* _Data to process_:
########

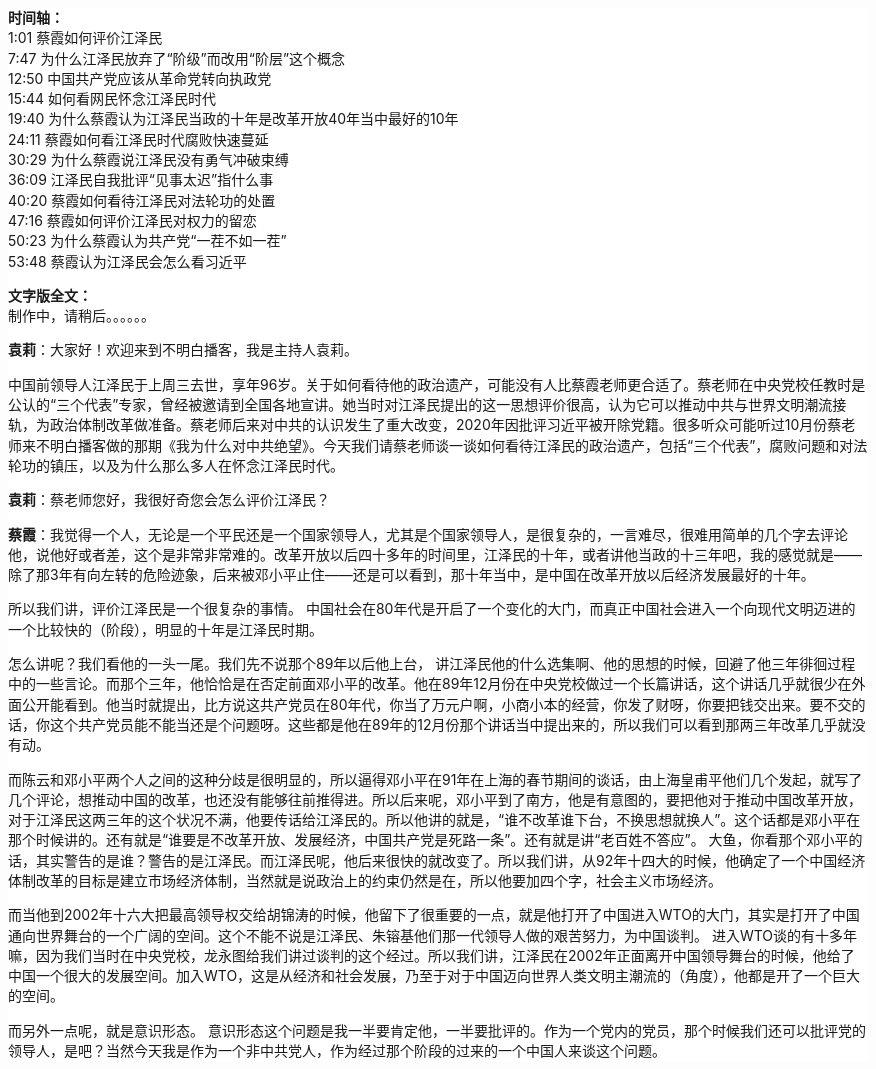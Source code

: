 



<div id="buzzsprout-player-11821669"></div><script src="https://www.buzzsprout.com/1982525/11821669-.js?container_id=buzzsprout-player-11821669&amp;player=small" type="text/javascript" charset="utf-8"></script>



<p><strong>时间轴：<br></strong>1:01 蔡霞如何评价江泽民<br>7:47 为什么江泽民放弃了“阶级”而改用“阶层”这个概念<br>12:50 中国共产党应该从革命党转向执政党<br>15:44 如何看网民怀念江泽民时代<br>19:40 为什么蔡霞认为江泽民当政的十年是改革开放40年当中最好的10年<br>24:11 蔡霞如何看江泽民时代腐败快速蔓延<br>30:29 为什么蔡霞说江泽民没有勇气冲破束缚<br>36:09 江泽民自我批评“见事太迟”指什么事<br>40:20 蔡霞如何看待江泽民对法轮功的处置<br>47:16 蔡霞如何评价江泽民对权力的留恋<br>50:23 为什么蔡霞认为共产党“一茬不如一茬”<br>53:48 蔡霞认为江泽民会怎么看习近平</p>



<p><strong>文字版全文：<br></strong>制作中，请稍后。。。。。。</p>



<p><strong>袁莉</strong>：大家好！欢迎来到不明白播客，我是主持人袁莉。</p>



<p>中国前领导人江泽民于上周三去世，享年96岁。关于如何看待他的政治遗产，可能没有人比蔡霞老师更合适了。蔡老师在中央党校任教时是公认的“三个代表”专家，曾经被邀请到全国各地宣讲。她当时对江泽民提出的这一思想评价很高，认为它可以推动中共与世界文明潮流接轨，为政治体制改革做准备。蔡老师后来对中共的认识发生了重大改变，2020年因批评习近平被开除党籍。很多听众可能听过10月份蔡老师来不明白播客做的那期《我为什么对中共绝望》。今天我们请蔡老师谈一谈如何看待江泽民的政治遗产，包括“三个代表”，腐败问题和对法轮功的镇压，以及为什么那么多人在怀念江泽民时代。</p>



<p><strong>袁莉</strong>：蔡老师您好，我很好奇您会怎么评价江泽民？&nbsp;</p>



<p><strong>蔡霞</strong>：我觉得一个人，无论是一个平民还是一个国家领导人，尤其是个国家领导人，是很复杂的，一言难尽，很难用简单的几个字去评论他，说他好或者差，这个是非常非常难的。改革开放以后四十多年的时间里，江泽民的十年，或者讲他当政的十三年吧，我的感觉就是——除了那3年有向左转的危险迹象，后来被邓小平止住——还是可以看到，那十年当中，是中国在改革开放以后经济发展最好的十年。</p>



<p>所以我们讲，评价江泽民是一个很复杂的事情。 中国社会在80年代是开启了一个变化的大门，而真正中国社会进入一个向现代文明迈进的一个比较快的（阶段），明显的十年是江泽民时期。</p>



<p>怎么讲呢？我们看他的一头一尾。我们先不说那个89年以后他上台， 讲江泽民他的什么选集啊、他的思想的时候，回避了他三年徘徊过程中的一些言论。而那个三年，他恰恰是在否定前面邓小平的改革。他在89年12月份在中央党校做过一个长篇讲话，这个讲话几乎就很少在外面公开能看到。他当时就提出，比方说这共产党员在80年代，你当了万元户啊，小商小本的经营，你发了财呀，你要把钱交出来。要不交的话，你这个共产党员能不能当还是个问题呀。这些都是他在89年的12月份那个讲话当中提出来的，所以我们可以看到那两三年改革几乎就没有动。</p>



<p>而陈云和邓小平两个人之间的这种分歧是很明显的，所以逼得邓小平在91年在上海的春节期间的谈话，由上海皇甫平他们几个发起，就写了几个评论，想推动中国的改革，也还没有能够往前推得进。所以后来呢，邓小平到了南方，他是有意图的，要把他对于推动中国改革开放，对于江泽民这两三年的这个状况不满，他要传话给江泽民的。所以他讲的就是，“谁不改革谁下台，不换思想就换人”。这个话都是邓小平在那个时候讲的。还有就是“谁要是不改革开放、发展经济，中国共产党是死路一条”。还有就是讲“老百姓不答应”。 大鱼，你看那个邓小平的话，其实警告的是谁？警告的是江泽民。而江泽民呢，他后来很快的就改变了。所以我们讲，从92年十四大的时候，他确定了一个中国经济体制改革的目标是建立市场经济体制，当然就是说政治上的约束仍然是在，所以他要加四个字，社会主义市场经济。&nbsp;</p>



<p>而当他到2002年十六大把最高领导权交给胡锦涛的时候，他留下了很重要的一点，就是他打开了中国进入WTO的大门，其实是打开了中国通向世界舞台的一个广阔的空间。这个不能不说是江泽民、朱镕基他们那一代领导人做的艰苦努力，为中国谈判。 进入WTO谈的有十多年嘛，因为我们当时在中央党校，龙永图给我们讲过谈判的这个经过。所以我们讲，江泽民在2002年正面离开中国领导舞台的时候，他给了中国一个很大的发展空间。加入WTO，这是从经济和社会发展，乃至于对于中国迈向世界人类文明主潮流的（角度），他都是开了一个巨大的空间。</p>



<p>而另外一点呢，就是意识形态。 意识形态这个问题是我一半要肯定他，一半要批评的。作为一个党内的党员，那个时候我们还可以批评党的领导人，是吧？当然今天我是作为一个非中共党人，作为经过那个阶段的过来的一个中国人来谈这个问题。</p>


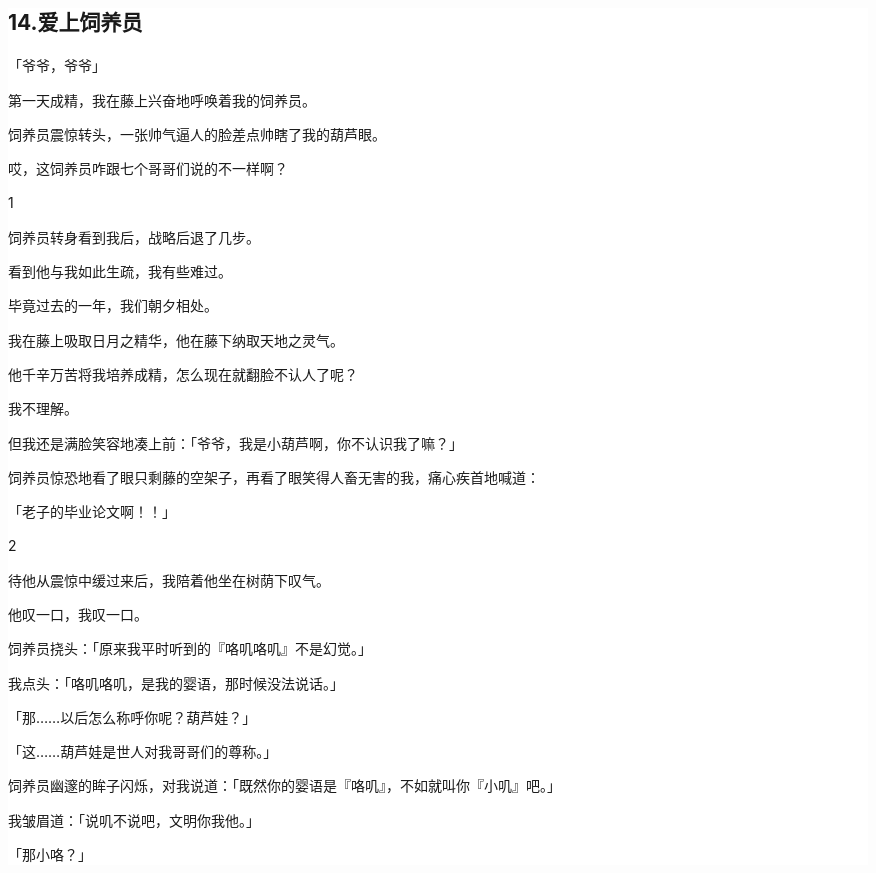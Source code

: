 ## 14.爱上饲养员
「爷爷，爷爷」


第一天成精，我在藤上兴奋地呼唤着我的饲养员。


饲养员震惊转头，一张帅气逼人的脸差点帅瞎了我的葫芦眼。


哎，这饲养员咋跟七个哥哥们说的不一样啊？


1


饲养员转身看到我后，战略后退了几步。


看到他与我如此生疏，我有些难过。


毕竟过去的一年，我们朝夕相处。


我在藤上吸取日月之精华，他在藤下纳取天地之灵气。


他千辛万苦将我培养成精，怎么现在就翻脸不认人了呢？


我不理解。


但我还是满脸笑容地凑上前：「爷爷，我是小葫芦啊，你不认识我了嘛？」


饲养员惊恐地看了眼只剩藤的空架子，再看了眼笑得人畜无害的我，痛心疾首地喊道：


「老子的毕业论文啊！！」


2


待他从震惊中缓过来后，我陪着他坐在树荫下叹气。


他叹一口，我叹一口。


饲养员挠头：「原来我平时听到的『咯叽咯叽』不是幻觉。」


我点头：「咯叽咯叽，是我的婴语，那时候没法说话。」


「那……以后怎么称呼你呢？葫芦娃？」


「这……葫芦娃是世人对我哥哥们的尊称。」


饲养员幽邃的眸子闪烁，对我说道：「既然你的婴语是『咯叽』，不如就叫你『小叽』吧。」


我皱眉道：「说叽不说吧，文明你我他。」


「那小咯？」

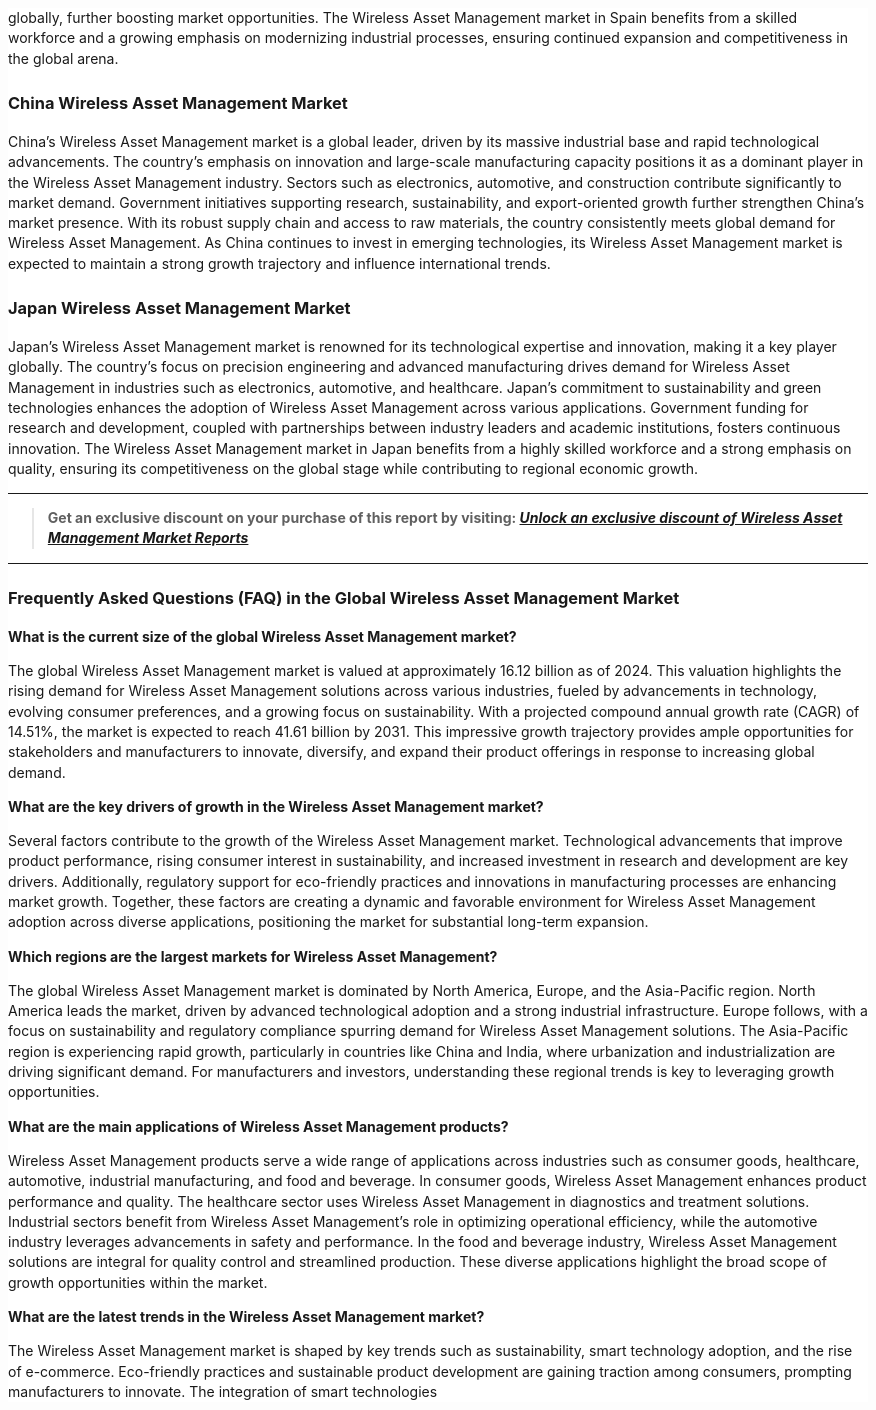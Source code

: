 globally, further boosting market opportunities. The Wireless Asset Management market in Spain benefits from a skilled workforce and a growing emphasis on modernizing industrial processes, ensuring continued expansion and competitiveness in the global arena.</p><h3>China Wireless Asset Management Market</h3><p>China&rsquo;s Wireless Asset Management market is a global leader, driven by its massive industrial base and rapid technological advancements. The country&rsquo;s emphasis on innovation and large-scale manufacturing capacity positions it as a dominant player in the Wireless Asset Management industry. Sectors such as electronics, automotive, and construction contribute significantly to market demand. Government initiatives supporting research, sustainability, and export-oriented growth further strengthen China&rsquo;s market presence. With its robust supply chain and access to raw materials, the country consistently meets global demand for Wireless Asset Management. As China continues to invest in emerging technologies, its Wireless Asset Management market is expected to maintain a strong growth trajectory and influence international trends.</p><h3>Japan Wireless Asset Management Market</h3><p>Japan&rsquo;s Wireless Asset Management market is renowned for its technological expertise and innovation, making it a key player globally. The country&rsquo;s focus on precision engineering and advanced manufacturing drives demand for Wireless Asset Management in industries such as electronics, automotive, and healthcare. Japan&rsquo;s commitment to sustainability and green technologies enhances the adoption of Wireless Asset Management across various applications. Government funding for research and development, coupled with partnerships between industry leaders and academic institutions, fosters continuous innovation. The Wireless Asset Management market in Japan benefits from a highly skilled workforce and a strong emphasis on quality, ensuring its competitiveness on the global stage while contributing to regional economic growth.</p><hr /><blockquote><p><strong>Get an exclusive discount on your purchase of this report by visiting: <em><a href="://marketresearchpulse.com/ask-for-discount/99694?utm_source=Github&amp;utm_medium=0112">Unlock an exclusive discount of Wireless Asset Management Market Reports</a></em>&nbsp;</strong></p></blockquote><hr /><h3>Frequently Asked Questions (FAQ) in the Global Wireless Asset Management Market</h3><p><strong>What is the current size of the global Wireless Asset Management market?</strong></p><p>The global Wireless Asset Management market is valued at approximately 16.12 billion as of 2024. This valuation highlights the rising demand for Wireless Asset Management solutions across various industries, fueled by advancements in technology, evolving consumer preferences, and a growing focus on sustainability. With a projected compound annual growth rate (CAGR) of 14.51%, the market is expected to reach 41.61 billion by 2031. This impressive growth trajectory provides ample opportunities for stakeholders and manufacturers to innovate, diversify, and expand their product offerings in response to increasing global demand.</p><p><strong>What are the key drivers of growth in the Wireless Asset Management market?</strong></p><p>Several factors contribute to the growth of the Wireless Asset Management market. Technological advancements that improve product performance, rising consumer interest in sustainability, and increased investment in research and development are key drivers. Additionally, regulatory support for eco-friendly practices and innovations in manufacturing processes are enhancing market growth. Together, these factors are creating a dynamic and favorable environment for Wireless Asset Management adoption across diverse applications, positioning the market for substantial long-term expansion.</p><p><strong>Which regions are the largest markets for Wireless Asset Management?</strong></p><p>The global Wireless Asset Management market is dominated by North America, Europe, and the Asia-Pacific region. North America leads the market, driven by advanced technological adoption and a strong industrial infrastructure. Europe follows, with a focus on sustainability and regulatory compliance spurring demand for Wireless Asset Management solutions. The Asia-Pacific region is experiencing rapid growth, particularly in countries like China and India, where urbanization and industrialization are driving significant demand. For manufacturers and investors, understanding these regional trends is key to leveraging growth opportunities.</p><p><strong>What are the main applications of Wireless Asset Management products?</strong></p><p>Wireless Asset Management products serve a wide range of applications across industries such as consumer goods, healthcare, automotive, industrial manufacturing, and food and beverage. In consumer goods, Wireless Asset Management enhances product performance and quality. The healthcare sector uses Wireless Asset Management in diagnostics and treatment solutions. Industrial sectors benefit from Wireless Asset Management&rsquo;s role in optimizing operational efficiency, while the automotive industry leverages advancements in safety and performance. In the food and beverage industry, Wireless Asset Management solutions are integral for quality control and streamlined production. These diverse applications highlight the broad scope of growth opportunities within the market.</p><p><strong>What are the latest trends in the Wireless Asset Management market?</strong></p><p>The Wireless Asset Management market is shaped by key trends such as sustainability, smart technology adoption, and the rise of e-commerce. Eco-friendly practices and sustainable product development are gaining traction among consumers, prompting manufacturers to innovate. The integration of smart technologies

########

* _Problem to solve_: Say how many lines of the listing above contain "所以我们讲", giving nothing but the number.

* _Your solution_: 3